Daily medical practice is facing a new era of development with the emergence of Artificial Intelligence (AI). This digital revolution in medicine has the potential to transform the manner in which care is provided by becoming an effective tool to help clinicians in daily practice. Moreover, the impetus within AI advances is not only exclusive to improve the performance and the accuracy of clinical tests, but also to reduce costs.

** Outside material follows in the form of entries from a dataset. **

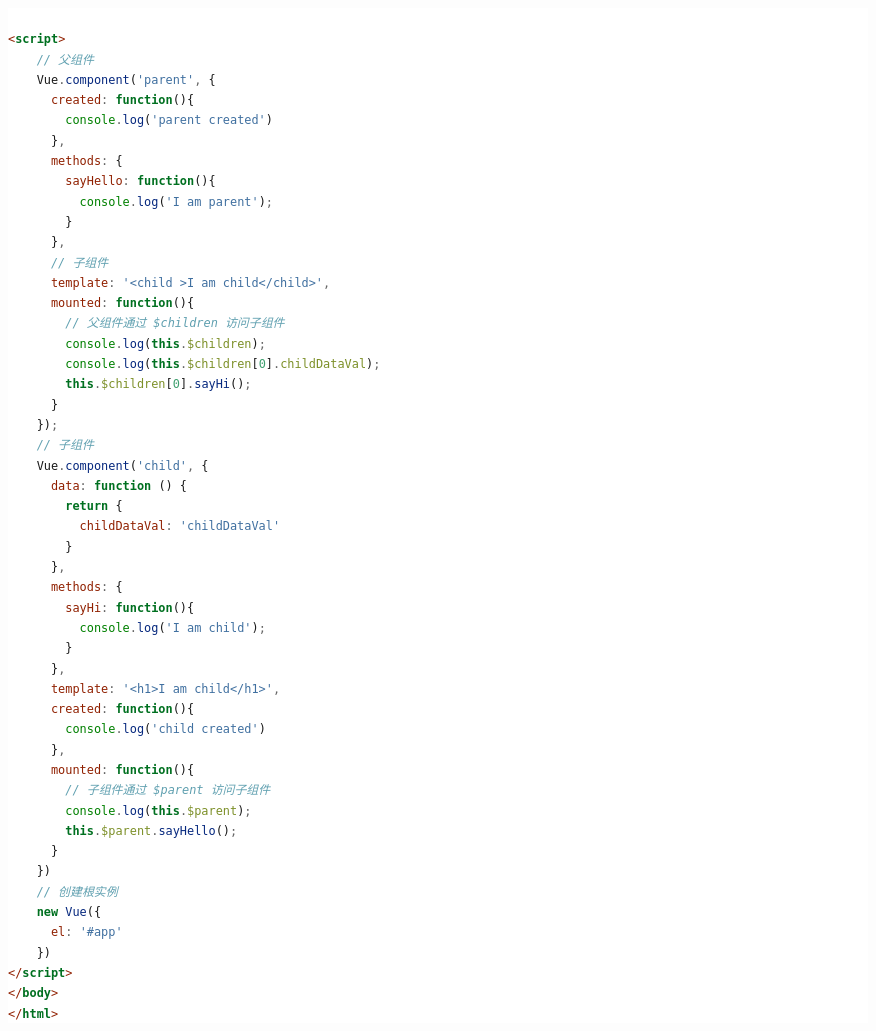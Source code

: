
 ```html

<script>
    // 父组件
    Vue.component('parent', {
      created: function(){
        console.log('parent created')
      },
      methods: {
        sayHello: function(){
          console.log('I am parent');
        }
      },
      // 子组件
      template: '<child >I am child</child>',
      mounted: function(){
        // 父组件通过 $children 访问子组件
        console.log(this.$children);
        console.log(this.$children[0].childDataVal);
        this.$children[0].sayHi();
      }
    });
    // 子组件
    Vue.component('child', {
      data: function () {
        return {
          childDataVal: 'childDataVal'
        }
      },
      methods: {
        sayHi: function(){
          console.log('I am child');
        }
      },
      template: '<h1>I am child</h1>',
      created: function(){
        console.log('child created')
      },
      mounted: function(){
        // 子组件通过 $parent 访问子组件
        console.log(this.$parent);
        this.$parent.sayHello();
      }
    })
    // 创建根实例
    new Vue({
      el: '#app'
    })
</script>
</body>
</html>

```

As inherent for most single centre datasets, some limitations in the Attia paper are evident. For example, the incidence of cardiovascular diseases in the population used to develop the algorithm has not been reported. Furthermore categorisation in terms of race and age groups has not been described leading to potential disparities in data representation. Additionally the authors randomly selected 100 patients with longitudinal data (patients with multiple ECGs recorded over a minimum of 20 years) with the objective to determine the gap between CNN-predicted age and chronological age and to evaluate if pre-existing comorbidities were more frequent among patients whose CNN-predicted age exceeded the chronological age. All these issues raise the limitation of a possible selection bias, as patients undergoing multiple ECGs plausibly encounter more underlying comorbidities. These questions have been addressed by the authors, but remain unanswered until now.
Moreover the opaque nature of the “Black Box” within AI derived outcomes remains contentious. In the Attia paper, the algorithm cannot explain which characteristics of the ECG morphology led to a specific result. Any attempt to interpret Attia’s black box is in essence of inconsequential significance when one assumes that the neural network is applied for screening of a cardiovascular condition. One must also consider that neural networks are contingent on data quality and quantity which in itself amplifies the complexity of these models.
Another frequently cited argument is the potential for disparity of the ECG recordings, particularly in the context of electrode positioning which are prone to human errors and some cases non-uniform electrode placement (4). This argument has been recently extensively detailed by Van Dam et al (5) in which the benefit of using a three-dimensional camera for electrode placement has been proposed to help ensure a standard ECG output.
The current debate leads one to deliberate that the impact of this particular algorithm on our daily clinical practice intuitively warrants further investigation. However it could be postulated that ECG analysis by AI could be used in everyday practice by general practitioners as a screening tool for indiscriminate latent cardiovascular diseases in the general population (6). Furthermore it may be of interest in remote areas, where specialized medicine is less easily accessible. Hence one could reasonably qualify the promise to improve risk stratification, speed up individualized medical care and thus positively impact long-term outcome. Notwithstanding , the added value of this AI technique on a specific and thus well-defined cardiovascular population of patients remains questionable, given the necessity for a meticulousness and prompt diagnosis of underlying disease.
To conclude, the use of AI in medicine continues to exhibits promise. However, the exact connotation and significance of AI in current practice warrants further study and clarification.